I disagree strongly with your last paragraph. Updating references is a pain. And most often the changes do not affect your specification at all. The cost-benefit ratio is not good.
(In reply to comment #23) > I disagree strongly with your last paragraph. Updating references is a pain. > And most often the changes do not affect your specification at all. The > cost-benefit ratio is not good. I don't believe it's avoidable when you have specific, normative references (which is the case here).
"The Content-Type metadata of the result of fetching a representation from a resource depends on the URI scheme and corresponding protocol. However, there are some circumstances where additional heuristics (overriding the protocol defaults) are needed for compatibility with current web sites. Guidelines for determining an appropriate content-type to presume are being developed elsewhere [MIMESNIFF]; in particular, user agents MUST NOT use additional heuristics or override authoritative metadata in ways that are not explicitly allowed." This makes it clear that sniffing is MAY and not MUST, that the guidelines are when NOT to sniff (rather than when one MUST sniff), and allows the MIMESNIFF document to evolve independently of the HTML specification. I think this would resolve the bugin a way that would let HTML go to Last Call. If MIMESNIFF actually gets onto IETF standards track, then you can update the reference then.

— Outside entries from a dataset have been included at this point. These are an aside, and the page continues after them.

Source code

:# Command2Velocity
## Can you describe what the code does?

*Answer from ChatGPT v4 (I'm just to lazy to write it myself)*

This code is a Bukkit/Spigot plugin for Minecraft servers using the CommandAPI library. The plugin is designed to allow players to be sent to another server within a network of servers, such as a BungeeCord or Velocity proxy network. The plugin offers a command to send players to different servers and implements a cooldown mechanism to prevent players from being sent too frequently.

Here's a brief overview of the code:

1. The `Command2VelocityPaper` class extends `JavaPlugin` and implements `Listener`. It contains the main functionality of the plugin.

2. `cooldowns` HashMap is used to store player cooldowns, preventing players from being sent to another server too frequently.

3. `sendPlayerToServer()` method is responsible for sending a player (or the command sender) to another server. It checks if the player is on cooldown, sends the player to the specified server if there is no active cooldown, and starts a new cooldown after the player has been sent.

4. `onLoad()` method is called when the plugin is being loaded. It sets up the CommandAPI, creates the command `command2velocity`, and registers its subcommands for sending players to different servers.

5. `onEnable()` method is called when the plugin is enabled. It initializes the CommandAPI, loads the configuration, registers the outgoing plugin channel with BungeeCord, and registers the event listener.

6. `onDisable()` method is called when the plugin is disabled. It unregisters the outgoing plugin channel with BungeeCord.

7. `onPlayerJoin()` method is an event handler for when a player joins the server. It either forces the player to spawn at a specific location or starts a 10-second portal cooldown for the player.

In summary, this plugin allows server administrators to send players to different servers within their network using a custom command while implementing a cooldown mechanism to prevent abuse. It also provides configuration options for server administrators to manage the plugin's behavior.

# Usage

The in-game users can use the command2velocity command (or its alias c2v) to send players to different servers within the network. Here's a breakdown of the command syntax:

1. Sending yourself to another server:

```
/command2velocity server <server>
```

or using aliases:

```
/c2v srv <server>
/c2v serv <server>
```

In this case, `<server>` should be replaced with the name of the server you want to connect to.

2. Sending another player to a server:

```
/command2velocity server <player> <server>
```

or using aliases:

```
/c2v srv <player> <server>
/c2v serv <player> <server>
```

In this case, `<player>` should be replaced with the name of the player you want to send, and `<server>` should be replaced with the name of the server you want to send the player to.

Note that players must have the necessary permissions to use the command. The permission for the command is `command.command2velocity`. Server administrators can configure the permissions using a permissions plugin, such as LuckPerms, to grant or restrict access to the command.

> The request is to clarify that whenever MIMESNIFF is referred to, UAs may > choose not to sniff, and instead accept the given Content-Type information as > authoritative. If there are any cases where this is not already the case, please highlight them. As far as I can tell, the spec already unambiguously allows this is all relevant cases. I have to say, though, that personally I think this is a huge mistake. We're putting spec purity ahead of reliable interoperability here. If it was up to me, we'd go in the other direction entirely and make the algorithm unambiguously required in all cases, with no optional bits. EDITOR'S RESPONSE: This is an Editor's Response to your comment. If you are satisfied with this response, please change the state of this bug to CLOSED. If you have additional information and would like the editor to reconsider, please reopen this bug. If you would like to escalate the issue to the full HTML Working Group, please add the TrackerRequest keyword to this bug, and suggest title and text for the tracker issue; or you may create a tracker issue yourself, if you are able to do so. For more details, see this document: http://dev.w3.org/html5/decision-policy/decision-policy.html Status: Accepted Change Description: no spec change Rationale: The spec seems to match the request. Please reopen if there are specific parts of the spec that you would like changed. Regarding the discussion after the change request, please file separate bugs for each change.
Will escalate.
Now http://www.w3.org/html/wg/tracker/issues/104
This bug predates the HTML Working Group Decision Policy. If you are satisfied with the resolution of this bug, please change the state of this bug to CLOSED. If you have additional information and would like the editor to reconsider, please reopen this bug. If you would like to escalate the issue to the full HTML Working Group, please add the TrackerRequest keyword to this bug, and suggest title and text for the tracker issue; or you may create a tracker issue yourself, if you are able to do so. For more details, see this document: http://dev.w3.org/html5/decision-policy/decision-policy.html This bug is now being moved to VERIFIED. Please respond within two weeks. If this bug is not closed, reopened or escalated within two weeks, it may be marked as NoReply and will no longer be considered a pending comment.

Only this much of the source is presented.